Konrad H. Jarausch, né en août 1941 à Magdebourg, en Allemagne, est un historien germano-américain, professeur de civilisation européenne à l’université de Caroline du Nord à Chapel Hill. Ses travaux portent essentiellement sur l’histoire de l’Allemagne – les premiers sur l’ascension de Hitler au pouvoir, les travaux ultérieurs concernant davantage l’Allemagne de l’Est et la réunification allemande. Il vit aux États-Unis et en Allemagne où il a grandi. Cette double culture euro-(ou germano-)américaine explique sans doute sa démarche dans cet ouvrage. Il y propose une présentation d’ensemble non tant de l’Union européenne (UE) mais des 27 pays qui la composent, pour insister plus particulièrement sur le « modèle » européen, qu’il confronte évidemment au modèle américain. Et la comparaison est loin d’être en faveur de ce dernier.
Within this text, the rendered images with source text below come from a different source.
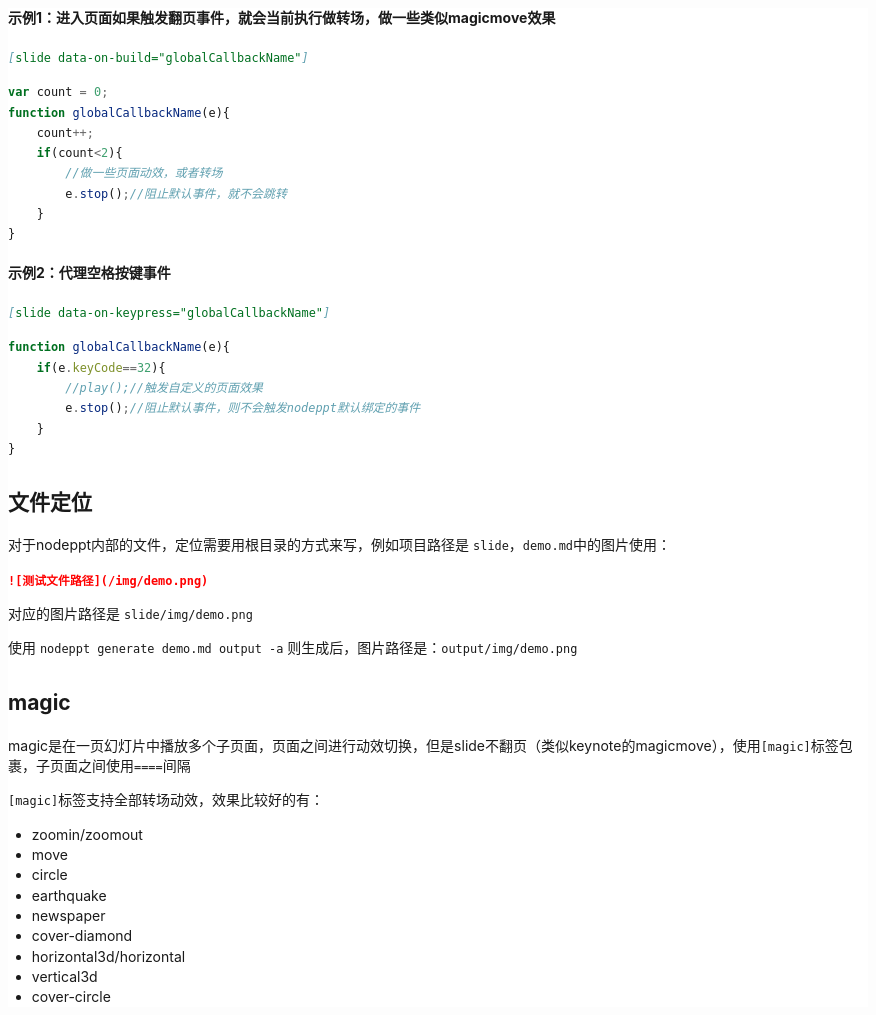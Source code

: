 #### 示例1：进入页面如果触发翻页事件，就会当前执行做转场，做一些类似magicmove效果
```markdown
[slide data-on-build="globalCallbackName"]
```

```javascript
var count = 0;
function globalCallbackName(e){
    count++;
    if(count<2){
        //做一些页面动效，或者转场
        e.stop();//阻止默认事件，就不会跳转
    }
}
```

#### 示例2：代理空格按键事件
```markdown
[slide data-on-keypress="globalCallbackName"]
```

```javascript
function globalCallbackName(e){
    if(e.keyCode==32){
        //play();//触发自定义的页面效果
        e.stop();//阻止默认事件，则不会触发nodeppt默认绑定的事件
    }
}
```



## 文件定位
对于nodeppt内部的文件，定位需要用根目录的方式来写，例如项目路径是 `slide`，`demo.md`中的图片使用：
```markdown
![测试文件路径](/img/demo.png)
```

对应的图片路径是 `slide/img/demo.png`

使用 `nodeppt generate demo.md output -a` 则生成后，图片路径是：`output/img/demo.png`


## magic

magic是在一页幻灯片中播放多个子页面，页面之间进行动效切换，但是slide不翻页（类似keynote的magicmove），使用`[magic]`标签包裹，子页面之间使用`====`间隔

`[magic]`标签支持全部转场动效，效果比较好的有：

* zoomin/zoomout
* move
* circle
* earthquake
* newspaper
* cover-diamond
* horizontal3d/horizontal
* vertical3d
* cover-circle
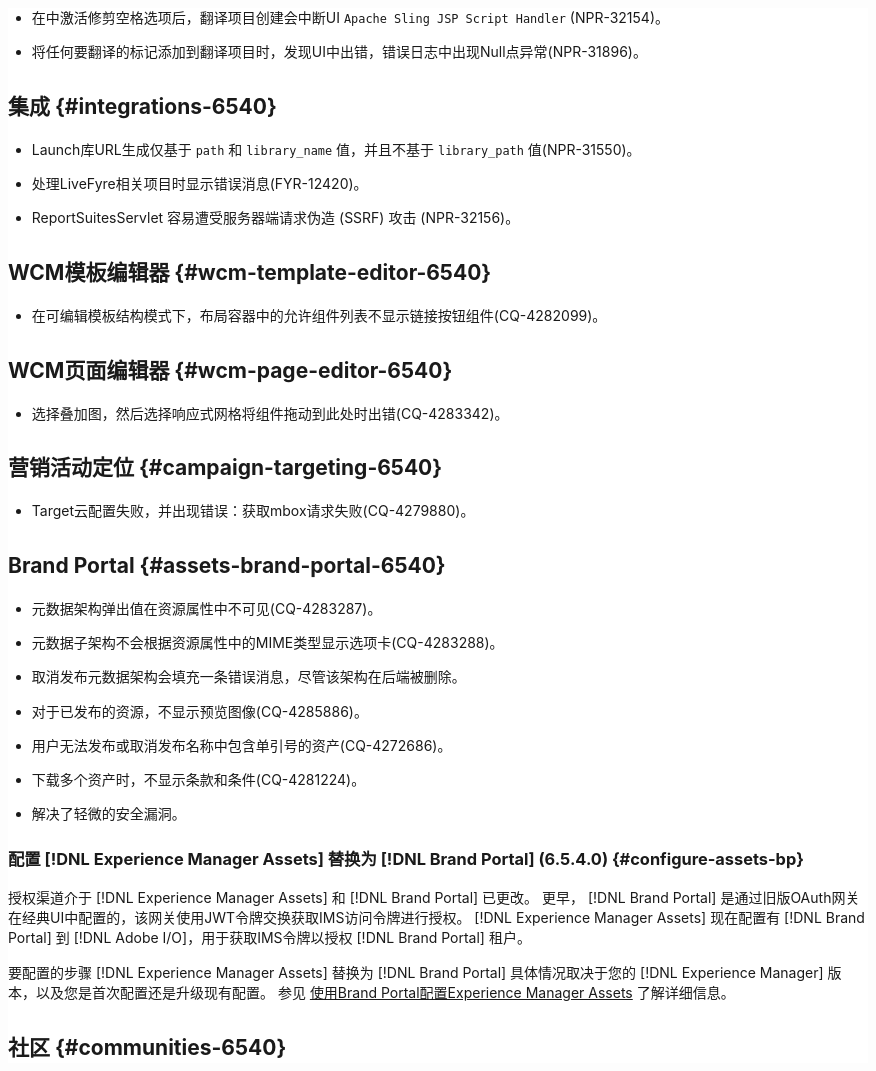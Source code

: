 * 在中激活修剪空格选项后，翻译项目创建会中断UI `Apache Sling JSP Script Handler` (NPR-32154)。

* 将任何要翻译的标记添加到翻译项目时，发现UI中出错，错误日志中出现Null点异常(NPR-31896)。

## 集成 {#integrations-6540}

* Launch库URL生成仅基于 `path` 和 `library_name` 值，并且不基于 `library_path` 值(NPR-31550)。

* 处理LiveFyre相关项目时显示错误消息(FYR-12420)。

* ReportSuitesServlet 容易遭受服务器端请求伪造 (SSRF) 攻击 (NPR-32156)。

## WCM模板编辑器 {#wcm-template-editor-6540}

* 在可编辑模板结构模式下，布局容器中的允许组件列表不显示链接按钮组件(CQ-4282099)。

## WCM页面编辑器 {#wcm-page-editor-6540}

* 选择叠加图，然后选择响应式网格将组件拖动到此处时出错(CQ-4283342)。

## 营销活动定位 {#campaign-targeting-6540}

* Target云配置失败，并出现错误：获取mbox请求失败(CQ-4279880)。

## Brand Portal {#assets-brand-portal-6540}



* 元数据架构弹出值在资源属性中不可见(CQ-4283287)。

* 元数据子架构不会根据资源属性中的MIME类型显示选项卡(CQ-4283288)。

* 取消发布元数据架构会填充一条错误消息，尽管该架构在后端被删除。

* 对于已发布的资源，不显示预览图像(CQ-4285886)。

* 用户无法发布或取消发布名称中包含单引号的资产(CQ-4272686)。

* 下载多个资产时，不显示条款和条件(CQ-4281224)。

* 解决了轻微的安全漏洞。

### 配置 [!DNL Experience Manager Assets] 替换为 [!DNL Brand Portal] (6.5.4.0) {#configure-assets-bp}

授权渠道介于 [!DNL Experience Manager Assets] 和 [!DNL Brand Portal] 已更改。 更早， [!DNL Brand Portal] 是通过旧版OAuth网关在经典UI中配置的，该网关使用JWT令牌交换获取IMS访问令牌进行授权。 [!DNL Experience Manager Assets] 现在配置有 [!DNL Brand Portal] 到 [!DNL Adobe I/O]，用于获取IMS令牌以授权 [!DNL Brand Portal] 租户。

要配置的步骤 [!DNL Experience Manager Assets] 替换为 [!DNL Brand Portal] 具体情况取决于您的 [!DNL Experience Manager] 版本，以及您是首次配置还是升级现有配置。 参见 [使用Brand Portal配置Experience Manager Assets](https://experienceleague.adobe.com/docs/experience-manager-brand-portal/using/publish/configure-aem-assets-with-brand-portal.html) 了解详细信息。


## 社区 {#communities-6540}
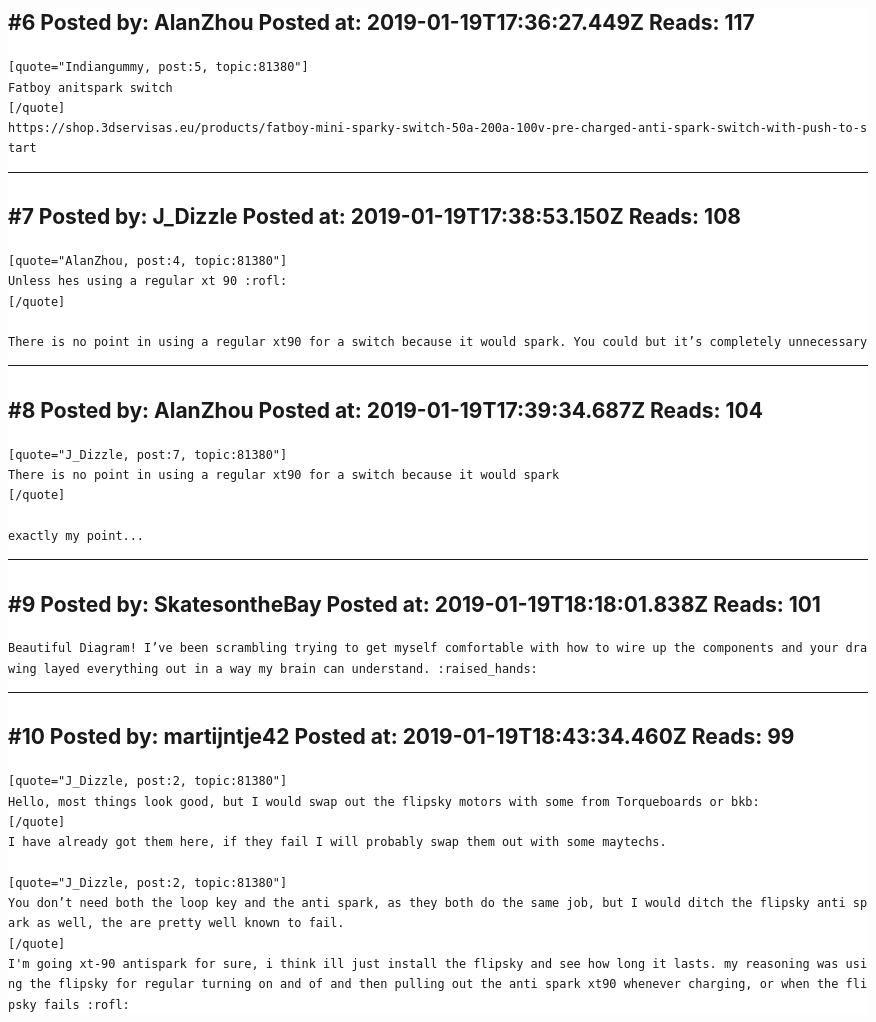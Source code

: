 ## \#6 Posted by: AlanZhou Posted at: 2019-01-19T17:36:27.449Z Reads: 117

```
[quote="Indiangummy, post:5, topic:81380"]
Fatboy anitspark switch
[/quote]
https://shop.3dservisas.eu/products/fatboy-mini-sparky-switch-50a-200a-100v-pre-charged-anti-spark-switch-with-push-to-start
```

---
## \#7 Posted by: J_Dizzle Posted at: 2019-01-19T17:38:53.150Z Reads: 108

```
[quote="AlanZhou, post:4, topic:81380"]
Unless hes using a regular xt 90 :rofl:
[/quote]

There is no point in using a regular xt90 for a switch because it would spark. You could but it’s completely unnecessary
```

---
## \#8 Posted by: AlanZhou Posted at: 2019-01-19T17:39:34.687Z Reads: 104

```
[quote="J_Dizzle, post:7, topic:81380"]
There is no point in using a regular xt90 for a switch because it would spark
[/quote]

exactly my point...
```

---
## \#9 Posted by: SkatesontheBay Posted at: 2019-01-19T18:18:01.838Z Reads: 101

```
Beautiful Diagram! I’ve been scrambling trying to get myself comfortable with how to wire up the components and your drawing layed everything out in a way my brain can understand. :raised_hands:
```

---
## \#10 Posted by: martijntje42 Posted at: 2019-01-19T18:43:34.460Z Reads: 99

```
[quote="J_Dizzle, post:2, topic:81380"]
Hello, most things look good, but I would swap out the flipsky motors with some from Torqueboards or bkb:
[/quote]
I have already got them here, if they fail I will probably swap them out with some maytechs.

[quote="J_Dizzle, post:2, topic:81380"]
You don’t need both the loop key and the anti spark, as they both do the same job, but I would ditch the flipsky anti spark as well, the are pretty well known to fail.
[/quote]
I'm going xt-90 antispark for sure, i think ill just install the flipsky and see how long it lasts. my reasoning was using the flipsky for regular turning on and of and then pulling out the anti spark xt90 whenever charging, or when the flipsky fails :rofl:
```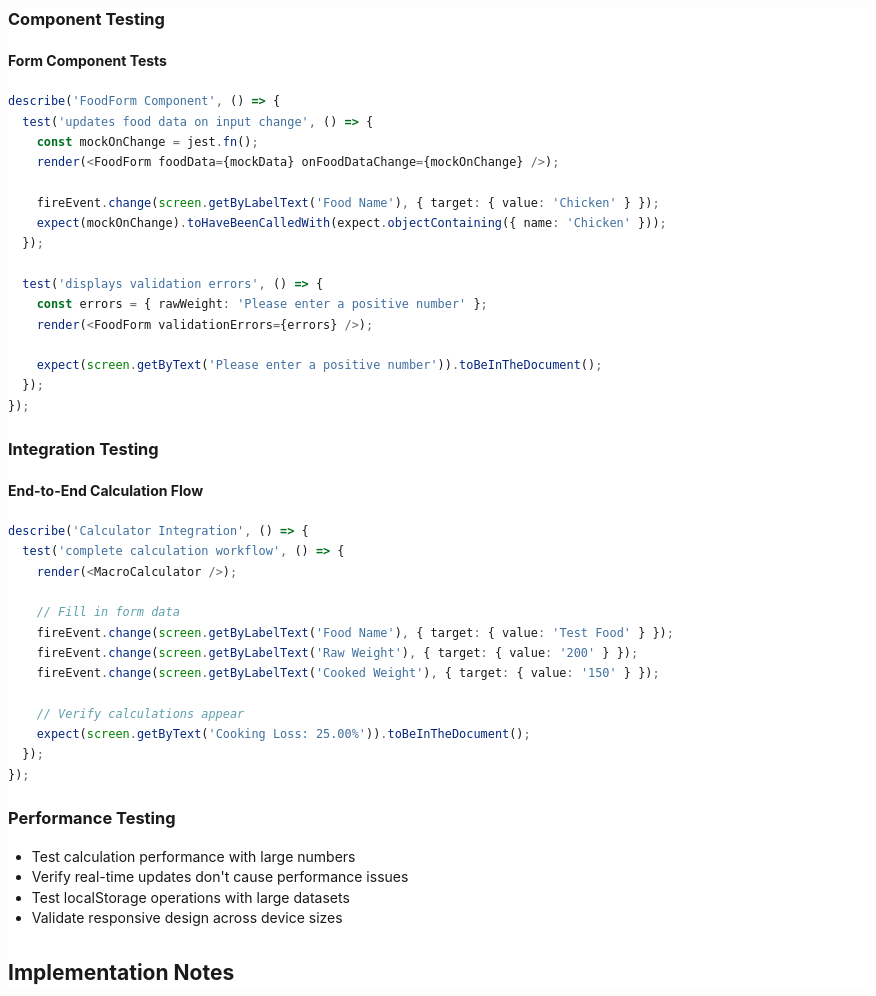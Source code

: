 ### Component Testing

#### Form Component Tests

```typescript
describe('FoodForm Component', () => {
  test('updates food data on input change', () => {
    const mockOnChange = jest.fn();
    render(<FoodForm foodData={mockData} onFoodDataChange={mockOnChange} />);

    fireEvent.change(screen.getByLabelText('Food Name'), { target: { value: 'Chicken' } });
    expect(mockOnChange).toHaveBeenCalledWith(expect.objectContaining({ name: 'Chicken' }));
  });

  test('displays validation errors', () => {
    const errors = { rawWeight: 'Please enter a positive number' };
    render(<FoodForm validationErrors={errors} />);

    expect(screen.getByText('Please enter a positive number')).toBeInTheDocument();
  });
});
```

### Integration Testing

#### End-to-End Calculation Flow

```typescript
describe('Calculator Integration', () => {
  test('complete calculation workflow', () => {
    render(<MacroCalculator />);

    // Fill in form data
    fireEvent.change(screen.getByLabelText('Food Name'), { target: { value: 'Test Food' } });
    fireEvent.change(screen.getByLabelText('Raw Weight'), { target: { value: '200' } });
    fireEvent.change(screen.getByLabelText('Cooked Weight'), { target: { value: '150' } });

    // Verify calculations appear
    expect(screen.getByText('Cooking Loss: 25.00%')).toBeInTheDocument();
  });
});
```

### Performance Testing

- Test calculation performance with large numbers
- Verify real-time updates don't cause performance issues
- Test localStorage operations with large datasets
- Validate responsive design across device sizes

## Implementation Notes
C’est presque à un voyage à travers l’UE que l’auteur nous invite, revenant sur la transition des pays centre-est européens, par le biais de la Hongrie et la Pologne, après 1989, et les enjeux de l’espace Schengen (première partie). La deuxième partie de l’ouvrage est consacrée aux aléas de la construction européenne et revient sur la crise de la dette souveraine (analysée à travers le cas grec), sur les flux migratoires qui ont touché l’Italie et sur les raisons qui ont poussé les Britanniques à voter en faveur du Brexit. L’adaptation du modèle économique européen aux enjeux de la transition numérique et climatique est au cœur de la troisième partie, qui analyse l’évolution de l’industrie automobile en Allemagne à travers l’exemple de Volkswagen, l’adaptation de l’État-providence suédois aux attentes du pays en matière de formation professionnelle dans les métiers de haute technologie et, enfin, le tournant énergétique danois visant à l’indépendance vis-à-vis des énergies fossiles.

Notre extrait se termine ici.